Anybody know their real name?, if they are in the UK then what they have done is WAY Illegal under the data protection act, assuming that the information they have collected could be considered personal data (not entirely sure about that, but it would seem to be).
Doesn't matter what their real name is, that's for the DPA to find out. There is an MP3P registered as a limited company with Companies House, but there's a different address given there, so maybe it's not the same people.
If you get on to the DPA about something, they're generally helpful although slow to respond. If you're British and your account gets cancelled as a result of the actions of this company, send the DPA a snail mail. Might do some good. That said, my experience with the DPA (in dealing with a British spammer) is that they're not too clued about the Internet and in general they don't have a lot of teeth. But this experience was before the EU law got incorporated into British law, so things may have changed now.
Paula Nancy isn't a real person. The name in the radio series is someone called Paul Neil Johnston (or something like that) who was at school with Adams, I think. Don't Panic says that the name was changed for the books after he complained.

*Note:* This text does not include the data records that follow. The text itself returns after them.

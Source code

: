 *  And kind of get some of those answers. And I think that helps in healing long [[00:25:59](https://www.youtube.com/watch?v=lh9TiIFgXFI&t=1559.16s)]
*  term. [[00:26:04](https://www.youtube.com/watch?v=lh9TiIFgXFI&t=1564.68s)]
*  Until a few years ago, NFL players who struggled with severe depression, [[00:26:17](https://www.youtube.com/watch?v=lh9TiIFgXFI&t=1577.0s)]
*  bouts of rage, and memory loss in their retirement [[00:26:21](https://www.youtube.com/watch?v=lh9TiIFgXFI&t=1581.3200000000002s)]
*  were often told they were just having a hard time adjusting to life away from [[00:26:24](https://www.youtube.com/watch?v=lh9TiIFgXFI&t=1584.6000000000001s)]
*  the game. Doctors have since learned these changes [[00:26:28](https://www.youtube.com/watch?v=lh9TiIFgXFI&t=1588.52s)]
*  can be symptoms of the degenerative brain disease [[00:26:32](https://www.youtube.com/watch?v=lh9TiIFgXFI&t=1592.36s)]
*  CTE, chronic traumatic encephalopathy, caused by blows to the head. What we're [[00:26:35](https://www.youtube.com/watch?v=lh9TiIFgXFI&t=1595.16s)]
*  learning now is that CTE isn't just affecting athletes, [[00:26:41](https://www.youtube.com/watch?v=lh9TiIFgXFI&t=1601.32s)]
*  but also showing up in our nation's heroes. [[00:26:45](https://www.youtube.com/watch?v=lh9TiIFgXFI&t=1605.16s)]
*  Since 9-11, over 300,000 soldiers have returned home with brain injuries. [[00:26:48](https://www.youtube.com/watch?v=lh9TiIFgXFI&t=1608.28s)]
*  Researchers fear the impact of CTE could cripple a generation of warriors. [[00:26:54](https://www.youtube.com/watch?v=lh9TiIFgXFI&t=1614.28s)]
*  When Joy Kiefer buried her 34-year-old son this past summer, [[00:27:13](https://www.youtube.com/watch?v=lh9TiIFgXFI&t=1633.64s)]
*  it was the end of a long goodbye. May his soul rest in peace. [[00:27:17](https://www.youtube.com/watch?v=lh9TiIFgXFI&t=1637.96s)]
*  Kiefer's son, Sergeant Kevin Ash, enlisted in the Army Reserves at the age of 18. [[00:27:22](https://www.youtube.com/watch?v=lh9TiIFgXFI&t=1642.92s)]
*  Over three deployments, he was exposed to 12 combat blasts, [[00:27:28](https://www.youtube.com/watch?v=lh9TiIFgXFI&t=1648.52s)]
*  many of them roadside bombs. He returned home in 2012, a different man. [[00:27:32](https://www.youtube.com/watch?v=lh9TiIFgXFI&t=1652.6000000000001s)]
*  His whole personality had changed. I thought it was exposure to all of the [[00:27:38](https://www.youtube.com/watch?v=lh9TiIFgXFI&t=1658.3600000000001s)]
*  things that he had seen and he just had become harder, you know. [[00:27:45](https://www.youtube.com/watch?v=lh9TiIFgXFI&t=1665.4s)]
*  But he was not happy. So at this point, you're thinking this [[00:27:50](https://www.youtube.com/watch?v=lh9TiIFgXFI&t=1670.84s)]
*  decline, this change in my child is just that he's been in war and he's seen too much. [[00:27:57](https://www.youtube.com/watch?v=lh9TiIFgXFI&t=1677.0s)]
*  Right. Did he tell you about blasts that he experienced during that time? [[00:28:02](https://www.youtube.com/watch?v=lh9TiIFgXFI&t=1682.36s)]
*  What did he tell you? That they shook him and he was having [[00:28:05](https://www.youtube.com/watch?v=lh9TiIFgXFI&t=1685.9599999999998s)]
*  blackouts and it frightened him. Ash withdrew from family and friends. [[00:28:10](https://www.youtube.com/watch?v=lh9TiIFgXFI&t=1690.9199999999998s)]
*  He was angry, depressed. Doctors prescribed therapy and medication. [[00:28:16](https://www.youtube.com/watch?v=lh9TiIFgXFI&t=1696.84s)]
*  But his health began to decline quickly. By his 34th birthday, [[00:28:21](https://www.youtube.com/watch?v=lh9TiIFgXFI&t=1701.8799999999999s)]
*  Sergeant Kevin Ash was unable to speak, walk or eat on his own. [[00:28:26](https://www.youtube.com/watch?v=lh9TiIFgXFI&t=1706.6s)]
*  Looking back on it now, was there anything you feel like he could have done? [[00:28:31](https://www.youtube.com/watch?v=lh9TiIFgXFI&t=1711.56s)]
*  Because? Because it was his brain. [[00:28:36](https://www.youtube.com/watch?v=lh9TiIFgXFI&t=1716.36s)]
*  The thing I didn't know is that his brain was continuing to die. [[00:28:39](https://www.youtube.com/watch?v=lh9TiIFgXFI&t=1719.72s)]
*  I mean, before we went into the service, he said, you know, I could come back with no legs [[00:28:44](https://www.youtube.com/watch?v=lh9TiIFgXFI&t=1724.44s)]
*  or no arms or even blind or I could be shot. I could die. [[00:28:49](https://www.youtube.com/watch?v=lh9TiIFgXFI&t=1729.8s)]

Costs which will probably run to the hundreds of thousands, of course, barristers costing what they do. Oh well, the rest of my article was right, anyway.
How does one retrieve a document? You have to know it's title and/or keywords, plug them into a client, and here it comes?
I'd invisage people putting in an index when they submit a collection of files, so you'd know where to find related stuff, and publishing the location of this index by other means. People could collect these indexes together into meta-indexes: it'd be a bit like Yahoo or something. It would then be possible to crawl through these links and do an Altavista. It is going to be more difficult than the web though (and the current lack of crypto signed updates would make updating the index impossible: that's a bit of a pain).
If not searchable, how does IT find stuff in itself? (To anthropomorphize a bit.)
A recent (and misguided IMHO) court case in the UK ended with Demon Internet (an ISP) being held liable for a libelous usenet post originating from one of their home customers. Demon were ordered to pay a large (I believe about 400K - but this is from memory so don't quote me) settlement.
Demon weren't ordered to pay anything. They settled out of court, presumably because they realised they were going to lose. They settled for 15 Kpounds plus costs.
Demon have argued for common carrier status, but don't yet have it. I think the reason for this is that the Government don't understand the technical difficulties in monitoring the volume of traffic that passes though Demon's systems.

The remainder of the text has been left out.